1 files changed, 101 insertions, 32 deletions
diff --git a/src/backend/access/transam/xlog.c b/src/backend/access/transam/xlog.c
index 5097173c609..6f7e3bd96b3 100644
--- a/src/backend/access/transam/xlog.c
+++ b/src/backend/access/transam/xlog.c
@@ -3020,24 +3020,22 @@ XLogFileInit(XLogSegNo logsegno, bool *use_existent, bool use_lock)
 }
 
 /*
- * Create a new XLOG file segment by copying a pre-existing one.
+ * Copy a WAL segment file in pg_xlog directory.
  *
- * destsegno: identify segment to be created.
+ * dstfname		destination filename
+ * srcfname		source filename
+ * upto			how much of the source file to copy? (the rest is filled with
+ *				zeros)
  *
- * srcTLI, srclog, srcseg: identify segment to be copied (could be from
- *		a different timeline)
+ * If dstfname is not given, the file is created with a temporary filename,
+ * which is returned.  Both filenames are relative to the pg_xlog directory.
  *
- * upto: how much of the source file to copy? (the rest is filled with zeros)
- *
- * Currently this is only used during recovery, and so there are no locking
- * considerations.  But we should be just as tense as XLogFileInit to avoid
- * emplacing a bogus file.
+ * NB: Any existing file with the same name will be overwritten!
  */
-static void
-XLogFileCopy(XLogSegNo destsegno, TimeLineID srcTLI, XLogSegNo srcsegno,
-			 int upto)
+static char *
+XLogFileCopy(char *dstfname, char *srcfname, int upto)
 {
-	char		path[MAXPGPATH];
+	char		srcpath[MAXPGPATH];
 	char		tmppath[MAXPGPATH];
 	char		buffer[XLOG_BLCKSZ];
 	int			srcfd;
@@ -3047,12 +3045,12 @@ XLogFileCopy(XLogSegNo destsegno, TimeLineID srcTLI, XLogSegNo srcsegno,
 	/*
 	 * Open the source file
 	 */
-	XLogFilePath(path, srcTLI, srcsegno);
-	srcfd = OpenTransientFile(path, O_RDONLY | PG_BINARY, 0);
+	snprintf(srcpath, MAXPGPATH, XLOGDIR "/%s", srcfname);
+	srcfd = OpenTransientFile(srcpath, O_RDONLY | PG_BINARY, 0);
 	if (srcfd < 0)
 		ereport(ERROR,
 				(errcode_for_file_access(),
-				 errmsg("could not open file \"%s\": %m", path)));
+				 errmsg("could not open file \"%s\": %m", srcpath)));
 
 	/*
 	 * Copy into a temp file name.
@@ -3094,10 +3092,12 @@ XLogFileCopy(XLogSegNo destsegno, TimeLineID srcTLI, XLogSegNo srcsegno,
 				if (errno != 0)
 					ereport(ERROR,
 							(errcode_for_file_access(),
-							 errmsg("could not read file \"%s\": %m", path)));
+							 errmsg("could not read file \"%s\": %m",
+									srcpath)));
 				else
 					ereport(ERROR,
-							(errmsg("not enough data in file \"%s\"", path)));
+							(errmsg("not enough data in file \"%s\"",
+									srcpath)));
 			}
 		}
 		errno = 0;
@@ -3131,10 +3131,24 @@ XLogFileCopy(XLogSegNo destsegno, TimeLineID srcTLI, XLogSegNo srcsegno,
 	CloseTransientFile(srcfd);
 
 	/*
-	 * Now move the segment into place with its final name.
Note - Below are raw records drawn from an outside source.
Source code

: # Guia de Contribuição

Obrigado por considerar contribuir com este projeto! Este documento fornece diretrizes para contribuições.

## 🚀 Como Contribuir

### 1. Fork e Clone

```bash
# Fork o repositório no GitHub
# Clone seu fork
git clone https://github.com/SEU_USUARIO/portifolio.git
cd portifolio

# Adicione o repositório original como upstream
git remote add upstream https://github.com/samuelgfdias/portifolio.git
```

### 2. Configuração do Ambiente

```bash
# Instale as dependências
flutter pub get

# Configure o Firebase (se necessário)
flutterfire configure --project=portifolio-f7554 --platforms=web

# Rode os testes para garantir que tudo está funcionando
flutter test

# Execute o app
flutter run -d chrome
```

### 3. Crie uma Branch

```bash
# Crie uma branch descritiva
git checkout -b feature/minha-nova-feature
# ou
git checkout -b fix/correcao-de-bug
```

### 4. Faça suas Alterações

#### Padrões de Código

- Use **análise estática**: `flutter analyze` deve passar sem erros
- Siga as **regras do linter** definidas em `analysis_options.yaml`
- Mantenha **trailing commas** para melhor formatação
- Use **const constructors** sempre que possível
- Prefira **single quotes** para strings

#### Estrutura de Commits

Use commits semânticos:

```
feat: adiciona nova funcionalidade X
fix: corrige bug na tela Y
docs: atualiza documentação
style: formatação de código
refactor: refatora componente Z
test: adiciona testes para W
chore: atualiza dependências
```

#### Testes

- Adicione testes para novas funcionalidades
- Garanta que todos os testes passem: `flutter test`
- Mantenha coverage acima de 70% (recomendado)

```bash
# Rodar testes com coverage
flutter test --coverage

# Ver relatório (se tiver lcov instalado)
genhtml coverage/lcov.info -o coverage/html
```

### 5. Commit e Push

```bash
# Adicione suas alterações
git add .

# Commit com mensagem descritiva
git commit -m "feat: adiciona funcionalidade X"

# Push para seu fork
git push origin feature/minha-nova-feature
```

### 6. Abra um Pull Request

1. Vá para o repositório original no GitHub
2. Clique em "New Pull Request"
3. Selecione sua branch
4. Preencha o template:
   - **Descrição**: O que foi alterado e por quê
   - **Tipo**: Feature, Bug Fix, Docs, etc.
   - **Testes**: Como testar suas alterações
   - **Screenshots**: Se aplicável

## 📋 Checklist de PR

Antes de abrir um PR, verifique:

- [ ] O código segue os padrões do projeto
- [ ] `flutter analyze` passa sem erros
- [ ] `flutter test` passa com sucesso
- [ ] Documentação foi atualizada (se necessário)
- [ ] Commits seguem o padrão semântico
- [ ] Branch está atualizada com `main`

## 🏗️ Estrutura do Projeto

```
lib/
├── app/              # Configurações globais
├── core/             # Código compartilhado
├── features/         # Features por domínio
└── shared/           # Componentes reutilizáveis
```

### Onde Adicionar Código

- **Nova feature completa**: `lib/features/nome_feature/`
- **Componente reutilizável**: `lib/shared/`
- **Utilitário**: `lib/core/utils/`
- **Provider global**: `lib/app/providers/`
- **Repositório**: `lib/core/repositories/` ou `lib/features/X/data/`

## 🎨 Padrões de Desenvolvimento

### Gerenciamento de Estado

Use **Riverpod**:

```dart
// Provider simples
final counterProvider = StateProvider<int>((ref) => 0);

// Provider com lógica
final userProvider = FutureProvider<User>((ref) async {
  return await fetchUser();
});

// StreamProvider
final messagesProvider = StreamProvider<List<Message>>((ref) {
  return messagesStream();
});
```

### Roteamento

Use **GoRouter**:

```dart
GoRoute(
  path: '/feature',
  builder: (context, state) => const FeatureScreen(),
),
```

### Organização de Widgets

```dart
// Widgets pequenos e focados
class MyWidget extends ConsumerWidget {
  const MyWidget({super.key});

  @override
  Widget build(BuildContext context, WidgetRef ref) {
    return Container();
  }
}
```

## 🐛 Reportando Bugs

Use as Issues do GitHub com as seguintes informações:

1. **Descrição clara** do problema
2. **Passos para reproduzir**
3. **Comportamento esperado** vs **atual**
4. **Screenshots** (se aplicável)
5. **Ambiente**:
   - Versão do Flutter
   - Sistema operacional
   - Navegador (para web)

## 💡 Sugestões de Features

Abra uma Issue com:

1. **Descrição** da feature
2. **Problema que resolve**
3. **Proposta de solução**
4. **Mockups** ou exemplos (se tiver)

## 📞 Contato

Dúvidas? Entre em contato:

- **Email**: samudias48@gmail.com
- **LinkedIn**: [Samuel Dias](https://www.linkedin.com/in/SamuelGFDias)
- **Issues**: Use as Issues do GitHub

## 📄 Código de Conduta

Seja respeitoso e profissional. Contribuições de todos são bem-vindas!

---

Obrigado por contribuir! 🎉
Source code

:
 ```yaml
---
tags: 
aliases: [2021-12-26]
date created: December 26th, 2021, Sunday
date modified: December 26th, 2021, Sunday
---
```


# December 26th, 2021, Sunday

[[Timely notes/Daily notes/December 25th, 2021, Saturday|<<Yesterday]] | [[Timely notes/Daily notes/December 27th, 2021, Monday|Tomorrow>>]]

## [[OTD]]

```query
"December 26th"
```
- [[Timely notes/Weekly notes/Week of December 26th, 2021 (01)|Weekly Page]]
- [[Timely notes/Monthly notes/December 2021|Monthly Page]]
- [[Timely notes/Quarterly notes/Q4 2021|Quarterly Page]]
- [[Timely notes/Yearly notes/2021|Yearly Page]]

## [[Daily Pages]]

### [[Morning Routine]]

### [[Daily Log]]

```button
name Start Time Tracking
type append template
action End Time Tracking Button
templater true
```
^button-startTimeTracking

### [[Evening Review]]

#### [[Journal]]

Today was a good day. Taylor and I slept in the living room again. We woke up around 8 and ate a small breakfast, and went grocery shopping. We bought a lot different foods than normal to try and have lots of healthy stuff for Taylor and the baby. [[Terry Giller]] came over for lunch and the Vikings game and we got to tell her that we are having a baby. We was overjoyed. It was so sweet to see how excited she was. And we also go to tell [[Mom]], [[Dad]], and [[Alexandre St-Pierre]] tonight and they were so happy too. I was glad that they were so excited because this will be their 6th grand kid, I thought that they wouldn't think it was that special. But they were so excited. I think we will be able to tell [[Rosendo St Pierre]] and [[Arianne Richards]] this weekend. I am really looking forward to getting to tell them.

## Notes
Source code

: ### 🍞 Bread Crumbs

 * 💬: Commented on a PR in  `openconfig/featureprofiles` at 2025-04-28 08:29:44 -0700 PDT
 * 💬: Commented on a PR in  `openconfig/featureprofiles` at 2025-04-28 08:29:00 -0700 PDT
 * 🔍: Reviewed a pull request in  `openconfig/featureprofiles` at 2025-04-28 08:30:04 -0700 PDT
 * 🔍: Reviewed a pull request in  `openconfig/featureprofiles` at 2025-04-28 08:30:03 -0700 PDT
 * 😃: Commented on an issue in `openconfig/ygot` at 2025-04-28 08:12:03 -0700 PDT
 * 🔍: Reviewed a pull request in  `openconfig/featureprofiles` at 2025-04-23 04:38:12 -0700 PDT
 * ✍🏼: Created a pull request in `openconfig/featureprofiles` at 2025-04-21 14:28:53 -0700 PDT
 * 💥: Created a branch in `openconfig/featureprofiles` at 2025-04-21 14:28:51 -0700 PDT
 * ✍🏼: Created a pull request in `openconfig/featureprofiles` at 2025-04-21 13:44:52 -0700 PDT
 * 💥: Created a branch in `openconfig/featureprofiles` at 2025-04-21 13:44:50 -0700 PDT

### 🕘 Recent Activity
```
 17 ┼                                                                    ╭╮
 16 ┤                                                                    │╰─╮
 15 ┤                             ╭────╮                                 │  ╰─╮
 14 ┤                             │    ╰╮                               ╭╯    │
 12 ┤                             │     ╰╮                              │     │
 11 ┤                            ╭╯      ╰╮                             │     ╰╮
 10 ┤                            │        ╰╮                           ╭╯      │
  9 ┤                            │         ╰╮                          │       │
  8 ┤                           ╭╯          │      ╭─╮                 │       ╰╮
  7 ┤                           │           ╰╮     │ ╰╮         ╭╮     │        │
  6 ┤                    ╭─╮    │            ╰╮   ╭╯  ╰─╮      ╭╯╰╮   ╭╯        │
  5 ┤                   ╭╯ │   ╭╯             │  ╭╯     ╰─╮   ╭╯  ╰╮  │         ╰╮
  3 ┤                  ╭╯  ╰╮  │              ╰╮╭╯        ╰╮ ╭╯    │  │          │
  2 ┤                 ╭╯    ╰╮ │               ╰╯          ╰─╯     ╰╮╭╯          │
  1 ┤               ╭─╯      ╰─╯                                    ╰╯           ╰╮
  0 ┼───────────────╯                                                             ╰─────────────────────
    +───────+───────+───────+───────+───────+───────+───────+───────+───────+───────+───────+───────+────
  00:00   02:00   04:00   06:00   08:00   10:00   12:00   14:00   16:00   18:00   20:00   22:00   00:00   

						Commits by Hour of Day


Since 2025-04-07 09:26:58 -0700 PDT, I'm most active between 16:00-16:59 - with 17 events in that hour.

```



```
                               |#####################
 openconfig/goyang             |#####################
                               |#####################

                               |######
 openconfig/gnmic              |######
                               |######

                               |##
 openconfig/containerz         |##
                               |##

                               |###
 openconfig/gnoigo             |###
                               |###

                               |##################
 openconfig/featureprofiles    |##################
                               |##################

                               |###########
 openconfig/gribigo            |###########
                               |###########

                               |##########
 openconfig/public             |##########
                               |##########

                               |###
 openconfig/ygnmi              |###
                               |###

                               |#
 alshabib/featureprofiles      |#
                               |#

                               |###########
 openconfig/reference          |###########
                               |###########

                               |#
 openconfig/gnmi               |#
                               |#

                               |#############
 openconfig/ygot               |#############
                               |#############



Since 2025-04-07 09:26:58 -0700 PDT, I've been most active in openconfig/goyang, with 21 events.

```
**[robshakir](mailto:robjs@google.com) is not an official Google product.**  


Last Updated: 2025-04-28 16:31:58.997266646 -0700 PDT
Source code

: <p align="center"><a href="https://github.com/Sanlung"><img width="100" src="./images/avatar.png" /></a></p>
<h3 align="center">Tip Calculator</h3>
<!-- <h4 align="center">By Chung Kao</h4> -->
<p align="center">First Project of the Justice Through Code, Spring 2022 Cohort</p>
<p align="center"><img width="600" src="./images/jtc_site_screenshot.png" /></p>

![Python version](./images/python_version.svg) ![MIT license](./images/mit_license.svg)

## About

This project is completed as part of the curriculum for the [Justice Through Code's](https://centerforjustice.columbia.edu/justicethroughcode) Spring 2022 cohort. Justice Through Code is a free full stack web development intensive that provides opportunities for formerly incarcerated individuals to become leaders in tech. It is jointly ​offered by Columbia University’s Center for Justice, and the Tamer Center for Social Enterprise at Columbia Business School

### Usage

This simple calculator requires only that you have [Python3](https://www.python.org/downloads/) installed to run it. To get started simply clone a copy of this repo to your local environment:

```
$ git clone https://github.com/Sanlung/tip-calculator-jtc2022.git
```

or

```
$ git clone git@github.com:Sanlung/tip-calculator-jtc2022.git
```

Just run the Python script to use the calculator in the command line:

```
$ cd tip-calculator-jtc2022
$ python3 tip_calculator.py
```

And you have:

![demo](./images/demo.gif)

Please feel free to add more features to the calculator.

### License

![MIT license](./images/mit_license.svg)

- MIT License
+	 * Now move the segment into place with its final name.  (Or just return
+	 * the path to the file we created, if the caller wants to handle the
+	 * rest on its own.)
 	 */
-	if (!InstallXLogFileSegment(&destsegno, tmppath, false, 0, false))
-		elog(ERROR, "InstallXLogFileSegment should not have failed");
+	if (dstfname)
+	{
+		char		dstpath[MAXPGPATH];
+
+		snprintf(dstpath, MAXPGPATH, XLOGDIR "/%s", dstfname);
+		if (rename(tmppath, dstpath) < 0)
+			ereport(ERROR,
+					(errcode_for_file_access(),
+					 errmsg("could not rename file \"%s\" to \"%s\": %m",
+							tmppath, dstpath)));
+		return NULL;
+	}
+	else
+		return pstrdup(tmppath);
 }
 
 /*
@@ -3577,7 +3591,8 @@ RemoveOldXlogFiles(XLogSegNo segno, XLogRecPtr PriorRedoPtr, XLogRecPtr endptr)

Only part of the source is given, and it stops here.